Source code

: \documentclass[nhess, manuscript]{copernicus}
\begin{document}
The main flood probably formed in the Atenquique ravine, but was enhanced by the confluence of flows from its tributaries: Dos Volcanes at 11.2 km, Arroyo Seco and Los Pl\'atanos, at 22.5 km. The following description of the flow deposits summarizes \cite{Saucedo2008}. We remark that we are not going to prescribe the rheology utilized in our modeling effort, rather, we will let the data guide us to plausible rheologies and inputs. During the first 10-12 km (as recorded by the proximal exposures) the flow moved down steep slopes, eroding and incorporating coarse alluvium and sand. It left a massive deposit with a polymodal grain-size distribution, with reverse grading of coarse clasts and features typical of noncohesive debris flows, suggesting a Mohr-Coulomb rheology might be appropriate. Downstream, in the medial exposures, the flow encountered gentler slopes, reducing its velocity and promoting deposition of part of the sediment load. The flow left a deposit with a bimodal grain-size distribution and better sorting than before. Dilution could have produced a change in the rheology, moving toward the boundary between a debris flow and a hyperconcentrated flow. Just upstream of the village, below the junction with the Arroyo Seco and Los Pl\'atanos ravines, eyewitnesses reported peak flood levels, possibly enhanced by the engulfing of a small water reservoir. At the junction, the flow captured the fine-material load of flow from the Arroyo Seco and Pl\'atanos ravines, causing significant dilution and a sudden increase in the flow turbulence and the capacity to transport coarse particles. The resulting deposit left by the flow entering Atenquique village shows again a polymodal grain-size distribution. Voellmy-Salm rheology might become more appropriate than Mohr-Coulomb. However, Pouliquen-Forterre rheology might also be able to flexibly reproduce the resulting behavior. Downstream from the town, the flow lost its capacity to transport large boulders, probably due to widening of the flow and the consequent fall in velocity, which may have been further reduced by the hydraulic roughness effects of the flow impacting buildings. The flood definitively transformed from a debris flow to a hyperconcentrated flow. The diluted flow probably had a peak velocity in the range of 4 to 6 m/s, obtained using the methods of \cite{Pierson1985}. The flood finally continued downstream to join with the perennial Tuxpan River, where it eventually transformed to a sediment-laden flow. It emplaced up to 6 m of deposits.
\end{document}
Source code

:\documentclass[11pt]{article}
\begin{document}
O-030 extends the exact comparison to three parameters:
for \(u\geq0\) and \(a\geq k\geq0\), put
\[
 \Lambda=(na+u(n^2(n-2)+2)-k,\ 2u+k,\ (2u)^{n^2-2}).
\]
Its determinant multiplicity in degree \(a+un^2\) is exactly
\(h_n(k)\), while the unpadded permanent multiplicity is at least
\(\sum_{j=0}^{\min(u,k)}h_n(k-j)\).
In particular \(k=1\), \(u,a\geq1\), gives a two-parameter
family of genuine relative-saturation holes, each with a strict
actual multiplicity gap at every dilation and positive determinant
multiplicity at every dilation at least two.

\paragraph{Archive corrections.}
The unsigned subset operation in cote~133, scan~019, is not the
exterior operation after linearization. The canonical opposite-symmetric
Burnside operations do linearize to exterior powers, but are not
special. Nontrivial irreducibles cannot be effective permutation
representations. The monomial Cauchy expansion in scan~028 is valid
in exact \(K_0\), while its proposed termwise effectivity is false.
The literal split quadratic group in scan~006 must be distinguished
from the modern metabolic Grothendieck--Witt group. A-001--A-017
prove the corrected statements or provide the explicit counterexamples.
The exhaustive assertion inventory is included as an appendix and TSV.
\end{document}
......
• Assignment
Filter the listing for the word "documentclass" and copy every line that holds it.

• Solution to this exercise
: \documentclass[nhess, manuscript]{copernicus}
:\documentclass[11pt]{article}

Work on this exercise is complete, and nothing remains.